Tijdens een korte testperiode bij Milwall in de zomer van 2005 vertelde Yannick Zambernardi er aan een ploegmaat hoe de wedstrijd tegen Lierse in zijn werk was gegaan en hoe Ye de spelers van La Louvière nadien uitbetaalde.

“Ben ík dat, Zambernardi ?”

Hij was een zware gokker. Zijn signalement hing uit bij Lad- brokes omdat hij zijn schulden niet betaalde en om dezelfde reden is hij nadien bij zijn Schotse club Dunfermline moeten vertrekken.

“Als hij dat vertelt, kan het kloppen, maar ik kan het niet bevestigen. (Stilte) Kijk, we kunnen hier nog lang over blijven doorgaan, maar ík kan niet oordelen over andere mensen. Het kán kloppen wat ze zeggen. Ik heb nooit verteld dat het niet waar is, maar ik weet dat ík nooit contact heb gehad met Ye, dat ík nooit ben betaald door Ye en dat ík ook nooit ben benaderd om een wedstrijd te vervalsen. Of het met andere spelers is gebeurd, daar heb ik geen weet van. In dat geval zou ik het zelfs gemeld hebben, denk ik.”

Anderhalve maand eerder gingen jullie in Bergen verliezen. Ook daar zou de zware nederlaag georkestreerd zijn geweest.

“De voorzitter was kwaad. Hij was ons de dag voordien in de kleedkamer komen zeggen dat we moesten winnen. Hij wilde dat Bergen zakte, zodat hun sponsors naar La Louvière zouden komen. Maar we verloren. Moedwillig ? Neen, we waren gewoon niet goed genoeg. Trouwens, heel de tweede ronde hebben we niet meer dezelfde goede resultaten behaald. De halve ploeg was verkocht in de winterstop.”

Gokexpert Karl Dhont heeft Bergen – La Louvière “de moeder van alle gecrashte wedstrijden in België” genoemd.

“Ik ken Karl Dhont niet. En zolang ik, Gunter Van Handenhoven, niet ben benaderd en niet weet of andere spelers dat achter mijn rug wel zijn geweest, kan ik je niks vertellen.”

Enkele dagen na die wedstrijd belde ik je omdat je in de dagen voordien samen met Pietro Allatta, drie spelers en de trainer in een kleedkamer op Tivoli was gezien.
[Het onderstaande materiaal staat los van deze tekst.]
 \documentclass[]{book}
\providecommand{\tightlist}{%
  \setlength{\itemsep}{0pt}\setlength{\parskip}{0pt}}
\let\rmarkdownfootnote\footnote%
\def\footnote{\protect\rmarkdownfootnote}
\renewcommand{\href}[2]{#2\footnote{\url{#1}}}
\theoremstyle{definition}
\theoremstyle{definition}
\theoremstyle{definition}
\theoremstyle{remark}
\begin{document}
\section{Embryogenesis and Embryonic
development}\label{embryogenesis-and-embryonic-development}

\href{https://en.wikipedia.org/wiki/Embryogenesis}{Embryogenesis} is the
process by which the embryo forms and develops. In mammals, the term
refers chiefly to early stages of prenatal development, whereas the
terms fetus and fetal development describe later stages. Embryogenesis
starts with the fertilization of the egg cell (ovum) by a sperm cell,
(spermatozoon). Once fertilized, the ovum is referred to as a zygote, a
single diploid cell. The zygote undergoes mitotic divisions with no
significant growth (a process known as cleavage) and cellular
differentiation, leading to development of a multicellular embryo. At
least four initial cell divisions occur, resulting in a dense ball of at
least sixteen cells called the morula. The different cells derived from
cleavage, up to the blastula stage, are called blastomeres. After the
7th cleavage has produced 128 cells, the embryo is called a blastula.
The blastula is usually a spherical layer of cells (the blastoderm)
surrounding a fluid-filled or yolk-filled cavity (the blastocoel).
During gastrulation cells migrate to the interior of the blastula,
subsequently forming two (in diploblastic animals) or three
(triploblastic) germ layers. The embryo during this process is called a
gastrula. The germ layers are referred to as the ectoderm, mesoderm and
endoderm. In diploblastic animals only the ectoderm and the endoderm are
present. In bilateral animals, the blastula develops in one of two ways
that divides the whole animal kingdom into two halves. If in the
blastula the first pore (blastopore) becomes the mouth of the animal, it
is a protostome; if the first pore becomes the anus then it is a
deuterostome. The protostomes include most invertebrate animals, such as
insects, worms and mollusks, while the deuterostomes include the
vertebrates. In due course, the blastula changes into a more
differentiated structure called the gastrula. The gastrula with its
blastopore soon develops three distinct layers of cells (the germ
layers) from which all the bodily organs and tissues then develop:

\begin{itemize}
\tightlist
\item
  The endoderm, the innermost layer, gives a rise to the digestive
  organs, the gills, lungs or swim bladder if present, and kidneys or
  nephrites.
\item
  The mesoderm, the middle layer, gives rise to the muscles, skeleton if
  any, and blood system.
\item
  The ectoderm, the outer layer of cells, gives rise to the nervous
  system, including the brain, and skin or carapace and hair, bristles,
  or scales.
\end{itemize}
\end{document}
Getuigen vonden dat verdacht.

“Ah, was jij dat toen ? Ik was niet echt happy toen je me belde, is het niet ?”

Je klonk onrustig.

“Het had al in de kranten gestaan dat de trainer, drie andere spelers en ik met Allatta gezien waren op de parking van La Louvière. Dan belde jij om te zeggen dat het in de kleedkamer was geweest. Om maar te zeggen dat er verschillende verhalen circuleerden. Ik was het allemaal beu. Ik héb Allatta in het stadion van La Louvière ontmoet terwijl hij Silvio stond op te wachten, meerdere keren zelfs, maar nooit samen met de trainer of andere spelers.”

Propere mensen

Met welk gevoel denk je nu terug aan heel die periode ?
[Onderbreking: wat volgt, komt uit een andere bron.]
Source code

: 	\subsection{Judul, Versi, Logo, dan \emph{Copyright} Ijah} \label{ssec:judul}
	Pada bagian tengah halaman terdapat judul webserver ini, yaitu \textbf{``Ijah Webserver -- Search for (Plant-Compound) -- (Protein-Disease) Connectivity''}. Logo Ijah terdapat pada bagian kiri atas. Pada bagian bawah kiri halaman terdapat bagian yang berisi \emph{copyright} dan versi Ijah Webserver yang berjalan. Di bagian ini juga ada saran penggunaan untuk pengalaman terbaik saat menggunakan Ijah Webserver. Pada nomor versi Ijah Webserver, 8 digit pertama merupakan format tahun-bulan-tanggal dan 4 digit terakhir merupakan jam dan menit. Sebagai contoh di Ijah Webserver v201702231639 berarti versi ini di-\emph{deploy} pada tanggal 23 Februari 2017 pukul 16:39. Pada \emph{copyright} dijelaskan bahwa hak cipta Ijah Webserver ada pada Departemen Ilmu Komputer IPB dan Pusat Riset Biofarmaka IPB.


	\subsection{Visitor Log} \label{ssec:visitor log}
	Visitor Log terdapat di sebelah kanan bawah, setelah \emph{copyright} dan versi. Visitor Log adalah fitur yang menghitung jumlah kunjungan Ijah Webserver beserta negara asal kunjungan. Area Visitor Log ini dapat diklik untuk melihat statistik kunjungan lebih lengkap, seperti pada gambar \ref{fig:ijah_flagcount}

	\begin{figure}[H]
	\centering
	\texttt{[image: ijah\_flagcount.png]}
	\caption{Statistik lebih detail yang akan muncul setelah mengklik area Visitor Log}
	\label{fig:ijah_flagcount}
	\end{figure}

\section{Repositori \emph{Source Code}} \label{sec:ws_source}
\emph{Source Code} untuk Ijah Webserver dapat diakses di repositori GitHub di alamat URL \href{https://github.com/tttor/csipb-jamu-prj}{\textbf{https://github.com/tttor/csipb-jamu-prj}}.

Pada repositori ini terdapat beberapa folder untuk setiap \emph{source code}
“Geen enkel. Het interesseert mij allemaal niet meer. Ik heb er niks mee te maken en voor de rest : je m’en fou. Het enige wat ik onthoud, is dat heel die affaire me zes maanden van mijn carrière heeft gekost. Altijd maar Van Handenhoven dit en Van Handenhoven dat in de pers. Jongens, ik was het kotsenbeu !
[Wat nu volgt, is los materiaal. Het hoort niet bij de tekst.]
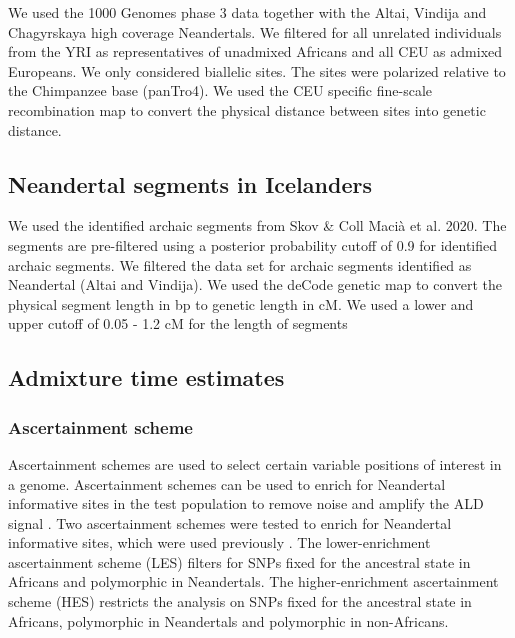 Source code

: \documentclass[]{article}
\begin{document}
We used the 1000 Genomes phase 3 data together with the Altai, Vindija and Chagyrskaya high coverage Neandertals.  We filtered for all unrelated individuals from the YRI as representatives of unadmixed Africans and all CEU as admixed Europeans. We only considered biallelic sites. The sites were polarized relative to the Chimpanzee base (panTro4). We used the CEU specific fine-scale recombination map \citep{spence_inference_2019} to convert the physical distance between sites into genetic distance. 

\subsection{Neandertal segments in Icelanders}\label{1000 Genomes Data}

We used the identified archaic segments from Skov \& Coll Maci\`{a} et al. 2020. The segments are pre-filtered using a posterior probability cutoff of 0.9 for identified archaic segments. We filtered the data set for archaic segments identified as Neandertal (Altai and Vindija). We used the deCode genetic map to convert the physical segment length in bp to genetic length in cM. We used a lower and upper cutoff of 0.05 - 1.2 cM for the length of segments

\subsection{Admixture time estimates}\label{admixture time estimates}

\subsubsection{Ascertainment scheme}\label{asceteinment scheme}

Ascertainment schemes are used to select certain variable positions of
interest in a genome. Ascertainment schemes can be used to enrich for
Neandertal informative sites in the test population to remove noise and
amplify the ALD signal \citep{sankararaman_date_2012}. Two
ascertainment schemes were tested to enrich for Neandertal informative
sites, which were used previously
\citep{sankararaman_date_2012,fu_genome_2014}. The lower-enrichment
ascertainment scheme (LES) filters for SNPs fixed for the ancestral state in
Africans and polymorphic in Neandertals. The higher-enrichment
ascertainment scheme (HES) restricts the analysis on SNPs fixed for the
ancestral state in Africans, polymorphic in Neandertals and polymorphic
in non-Africans.
\end{document}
“Weet je voor wie het nog het ergste was ? Voor mijn familie. Mijn zus is een zangeres (Sandrine, nvdr), mijn vriendin is Ann Van Elsen, dus dan weet je ’t wel. Op een dag stapten mijn ma en mijn zus een winkel binnen in het Shoppingcenter van Sint-Niklaas. Achter hen loopt een man met zijn vrouw en een buggy, en die zegt ineens : ‘Hier zie, de moeder en de zuster van die gast die wedstrijden verkoopt !’ Mijn zus was zo geshockeerd dat ze helemaal verstijfde. Dát vind ik het ergste, want zelf lig ik totaal niet wakker van wat de mensen nu van mij denken.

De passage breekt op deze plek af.